**WHAT THE EXERCISE ASKS:**
Only a number is wanted here: the number of lines of the data that include "framework".

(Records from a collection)
+===+

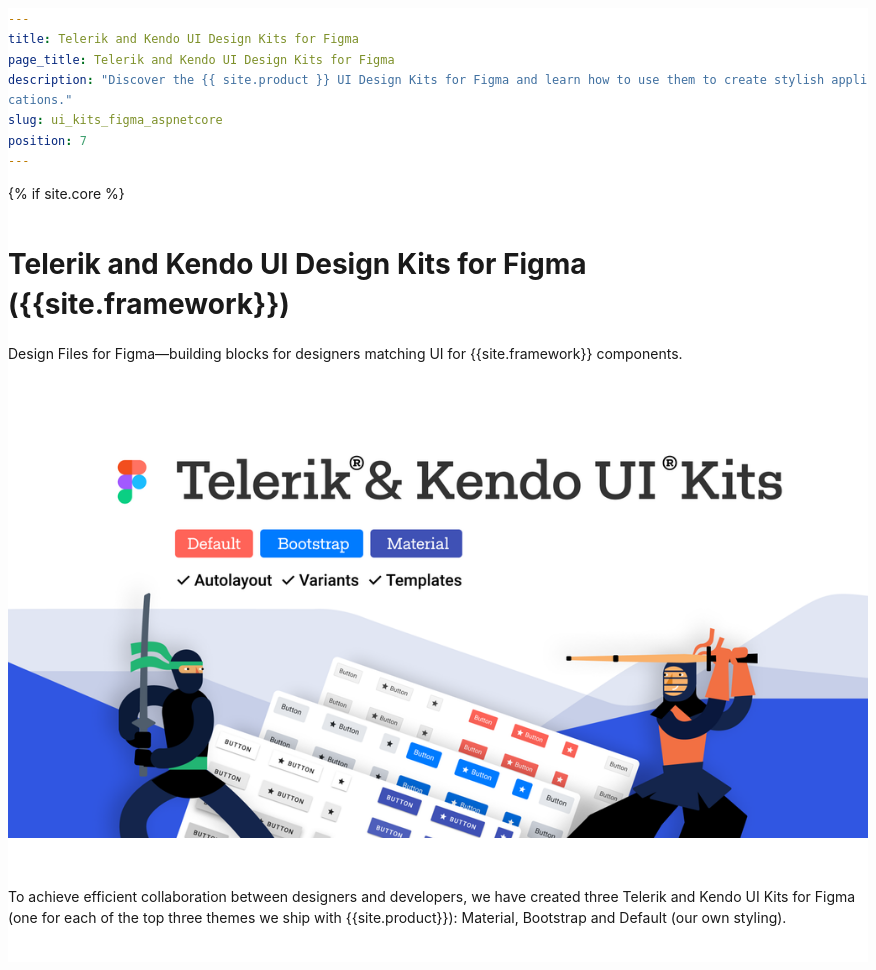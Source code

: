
 ```yaml
---
title: Telerik and Kendo UI Design Kits for Figma
page_title: Telerik and Kendo UI Design Kits for Figma
description: "Discover the {{ site.product }} UI Design Kits for Figma and learn how to use them to create stylish applications."
slug: ui_kits_figma_aspnetcore
position: 7
---
```


{% if site.core %}
# Telerik and Kendo UI Design Kits for Figma ({{site.framework}})

Design Files for Figma&mdash;building blocks for designers matching UI for {{site.framework}} components.

<a href="https://www.figma.com/@progress" style="display: contents;" title="Download Telerik UI Kits">
<img src="images/styling-ui-kits-for-figma.png" alt="Download Telerik UI Kits" style="margin: 30px 0; width: auto; height: auto; max-width: 100%;"/>
</a>

To achieve efficient collaboration between designers and developers, we have created three Telerik and Kendo UI Kits for Figma (one for each of the top three themes we ship with {{site.product}}): Material, Bootstrap and Default (our own styling). 

<a href="https://www.figma.com/@progress" class="track--download-kendoui" style="display: inline-flex;" title="Download Telerik UI Kits">
<button importance="ghost" style="display: flex;
                                max-height: 50px;
                                -webkit-box-align: center;
                                align-items: center;
                                -webkit-box-pack: center;
                                justify-content: center;
                                outline: none;
                                cursor: pointer;
                                user-select: none;
                                border-radius: 2px;
                                font-weight: 500;
                                font-size: 18px;
                                line-height: 29px;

+===+

**SOLUTION TO THIS PROBLEM:**
2